# Redonda and Sinawalli



## Darkmoon

What's the difference between the two (redonda and sinawalli)?


----------



## arnisador

Some discussion of that is now appearing here!


----------



## Dan Anderson

A very quick reply would be that the sinawalis tend to be linear strikes (i.e. two cane single sinawali is a strike 1, strike 8, strike 1, strike 8) while the redonda tends to be circular.  The difference is evident in the chambering after striking.  That's how I do them.

Yours,
Dan Anderson


----------



## Guro Harold

Redonda is a basic circular strike which tends to be vertical in nature. It is simular to a vertical double-zero strike.

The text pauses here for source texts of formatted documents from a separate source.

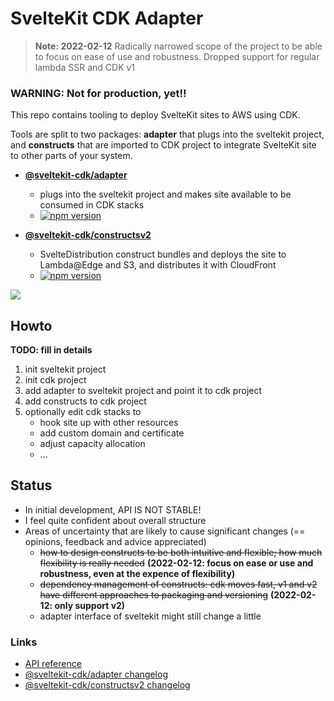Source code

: # SvelteKit CDK Adapter

> **Note: 2022-02-12**
> Radically narrowed scope of the project to be able to focus on ease of use and robustness. Dropped support for  regular lambda SSR and CDK v1
### WARNING: Not for production, yet!!

This repo contains tooling to deploy SvelteKit sites to AWS using CDK.

Tools are split to two packages: **adapter** that plugs into the sveltekit project, and 
**constructs** that are imported to CDK project to integrate SvelteKit site to other parts
of your system.

- **[@sveltekit-cdk/adapter](https://github.com/juranki/sveltekit-cdk/tree/main/packages/adapter#readme)** 
  - plugs into the sveltekit project and makes site available to be consumed in CDK stacks
  - [![npm version](https://badge.fury.io/js/@sveltekit-cdk%2Fadapter.svg)](https://badge.fury.io/js/@sveltekit-cdk%2Fadapter)

-  **[@sveltekit-cdk/constructsv2](https://github.com/juranki/sveltekit-cdk/tree/main/packages/constructsv2#readme)** 
   - SvelteDistribution construct bundles and deploys the site to Lambda@Edge and S3, and distributes it with CloudFront
   - [![npm version](https://badge.fury.io/js/@sveltekit-cdk%2Fconstructsv2.svg)](https://badge.fury.io/js/@sveltekit-cdk%2Fconstructsv2)

![](https://user-images.githubusercontent.com/6607/153542454-250fc3c6-7c83-401a-aade-73e03939ac2e.png)
## Howto

**TODO: fill in details**

1. init sveltekit project
2. init cdk project
3. add adapter to sveltekit project and point it to cdk project
4. add constructs to cdk project
5. optionally edit cdk stacks to
   - hook site up with other resources
   - add custom domain and certificate
   - adjust capacity allocation
   - ...

## Status

- In initial development, API IS NOT STABLE!
- I feel quite confident about overall structure
- Areas of uncertainty that are likely to cause significant changes (== opinions, feedback and advice appreciated)
  - ~~how to design constructs to be both intuitive and flexible; how much flexibility is really needed~~ **(2022-02-12: focus on ease or use and robustness, even at the expence of flexibility)**
  - ~~dependency management of constructs: cdk moves fast, v1 and v2 have different approaches to packaging and versioning~~ **(2022-02-12: only support v2)** 
  - adapter interface of sveltekit might still change a little

### Links

- [API reference](https://juranki.github.io/sveltekit-cdk/)
- [@sveltekit-cdk/adapter changelog](https://github.com/juranki/sveltekit-cdk/blob/main/packages/adapter/CHANGELOG.md)
- [@sveltekit-cdk/constructsv2 changelog](https://github.com/juranki/sveltekit-cdk/blob/main/packages/constructsv2/CHANGELOG.md)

The  redonda twirling  pattern can be thouht of as six seperate redondas.


----------



## Darkmoon

I thought the redonda is based on the circular/figure eight type striking with emphasis on speed and motion and less on accuracy. While the sinawalli is based on more linear type striking with emphasis on speed, striking points on body, angle of attack, and recoil or chambering of said strike. There seems to be more to a sinawalli in my opinion than the redonda. But then again I've only been doing this for three years unlike most of you, who actually knew the professor.


----------



## Guro Harold

Another way to look at it *generally* but not exclusively:
Sinawali - Striking - mainly stick oriented.
Redonda - Cutting/slicing - mainly blade oriented.


----------



## Darkmoon

Palusut! Yeah I like that explanation! Well put. Now why didn't I think of that?


----------